The Rambam describes the nature of the soul and its faculties in Shemoneh Peraqim. There's a fair, not good, but fair scan of the English available online, but the Touger edition is particularly good and fairly inexpensive. It's short enough to not make sense to cite to, especially because the explanation spans all eight of the chapters, but I'll briefly summarize here.

Essentially, the soul is the principle of life and motion in objects. Anything that is not moved by something else, and moves itself, is said to have a soul. The soul is responsible for growth, sensation, movement, and cogitation. A magnet moves, so it has a soul to account for the movement. A plant grows and moves itself however limitedly, so it has a soul to account for it. Souls are hierarchically arranged based on ability. Minerals are lower than plants, which are lower than animals. Humans top the hierarchy on the basis of our ability to internalize universal truths which are not dependent on bodies for their truth. It is on the basis of this education that human souls are immortal.

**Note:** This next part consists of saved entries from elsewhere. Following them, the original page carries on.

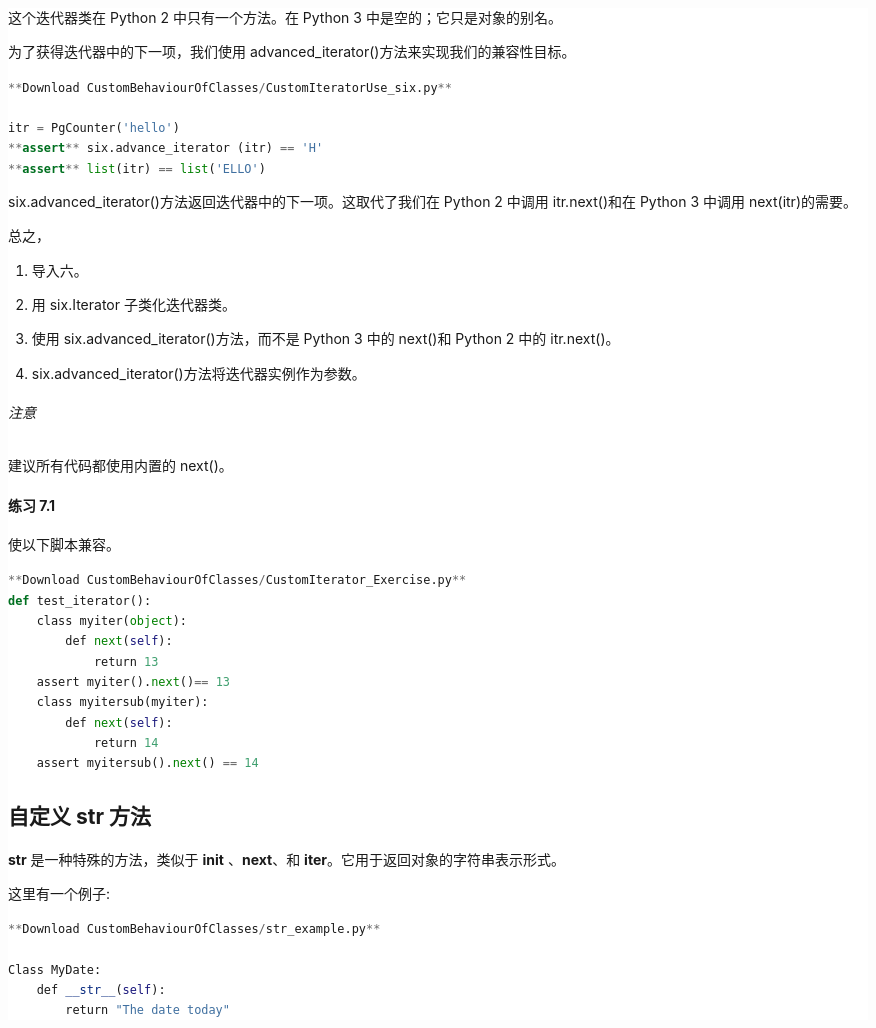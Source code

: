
 ```py
```

这个迭代器类在 Python 2 中只有一个方法。在 Python 3 中是空的；它只是对象的别名。

为了获得迭代器中的下一项，我们使用 advanced_iterator()方法来实现我们的兼容性目标。

```py
**Download CustomBehaviourOfClasses/CustomIteratorUse_six.py** 

itr = PgCounter('hello')
**assert** six.advance_iterator (itr) == 'H'
**assert** list(itr) == list('ELLO')
```

six.advanced_iterator()方法返回迭代器中的下一项。这取代了我们在 Python 2 中调用 itr.next()和在 Python 3 中调用 next(itr)的需要。

总之，

1.  导入六。

2.  用 six.Iterator 子类化迭代器类。

3.  使用 six.advanced_iterator()方法，而不是 Python 3 中的 next()和 Python 2 中的 itr.next()。

4.  six.advanced_iterator()方法将迭代器实例作为参数。

###### 注意

建议所有代码都使用内置的 next()。

#### 练习 7.1

使以下脚本兼容。

```py
**Download CustomBehaviourOfClasses/CustomIterator_Exercise.py** 
def test_iterator():
    class myiter(object):
        def next(self):
            return 13
    assert myiter().next()== 13
    class myitersub(myiter):
        def next(self):
            return 14
    assert myitersub().next() == 14
```

## 自定义 __str__ 方法

__str__ 是一种特殊的方法，类似于 __init__ 、__next__、和 __iter__。它用于返回对象的字符串表示形式。

这里有一个例子:

```py
**Download CustomBehaviourOfClasses/str_example.py** 

Class MyDate:
    def __str__(self):
        return "The date today"
```
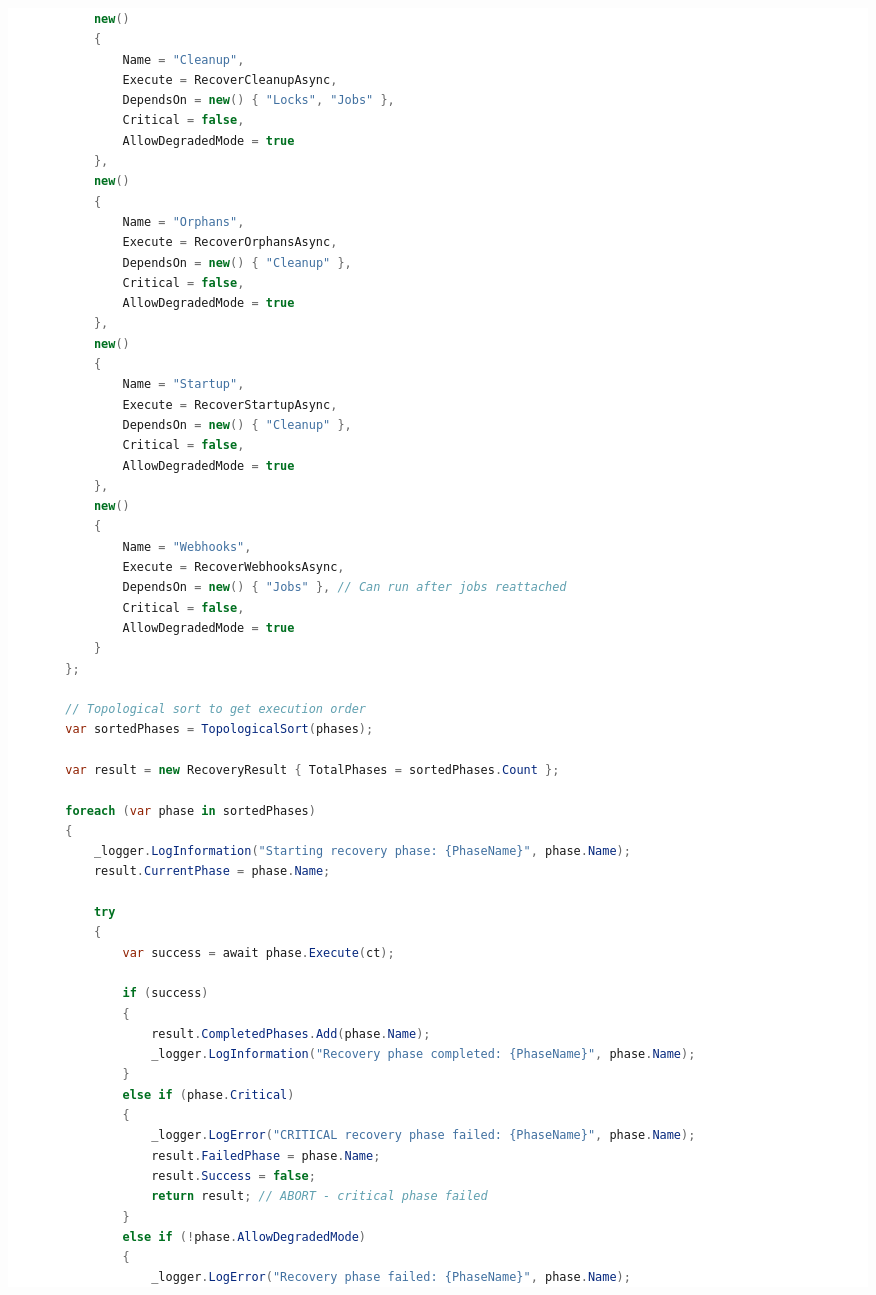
 ```csharp
            new()
            {
                Name = "Cleanup",
                Execute = RecoverCleanupAsync,
                DependsOn = new() { "Locks", "Jobs" },
                Critical = false,
                AllowDegradedMode = true
            },
            new()
            {
                Name = "Orphans",
                Execute = RecoverOrphansAsync,
                DependsOn = new() { "Cleanup" },
                Critical = false,
                AllowDegradedMode = true
            },
            new()
            {
                Name = "Startup",
                Execute = RecoverStartupAsync,
                DependsOn = new() { "Cleanup" },
                Critical = false,
                AllowDegradedMode = true
            },
            new()
            {
                Name = "Webhooks",
                Execute = RecoverWebhooksAsync,
                DependsOn = new() { "Jobs" }, // Can run after jobs reattached
                Critical = false,
                AllowDegradedMode = true
            }
        };

        // Topological sort to get execution order
        var sortedPhases = TopologicalSort(phases);

        var result = new RecoveryResult { TotalPhases = sortedPhases.Count };

        foreach (var phase in sortedPhases)
        {
            _logger.LogInformation("Starting recovery phase: {PhaseName}", phase.Name);
            result.CurrentPhase = phase.Name;

            try
            {
                var success = await phase.Execute(ct);

                if (success)
                {
                    result.CompletedPhases.Add(phase.Name);
                    _logger.LogInformation("Recovery phase completed: {PhaseName}", phase.Name);
                }
                else if (phase.Critical)
                {
                    _logger.LogError("CRITICAL recovery phase failed: {PhaseName}", phase.Name);
                    result.FailedPhase = phase.Name;
                    result.Success = false;
                    return result; // ABORT - critical phase failed
                }
                else if (!phase.AllowDegradedMode)
                {
                    _logger.LogError("Recovery phase failed: {PhaseName}", phase.Name);
```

The logic behind this is based in hylomorphism, that everything has matter and form. The Rambam states that the soul is the form of the body, and the body is the matter. This is not dualism as a being is made of matter and form. There are not two distinct, accidentally related substances like in many Christian philosophies. By analogy, a computer has a physical substance made of matter, but it also has a program which, while represented physically, is something self moving and able to be cognized. The activities of the computer cannot be adequately explained by the matter alone without addressing the logic of the program. In that way, the computer has primitive soul.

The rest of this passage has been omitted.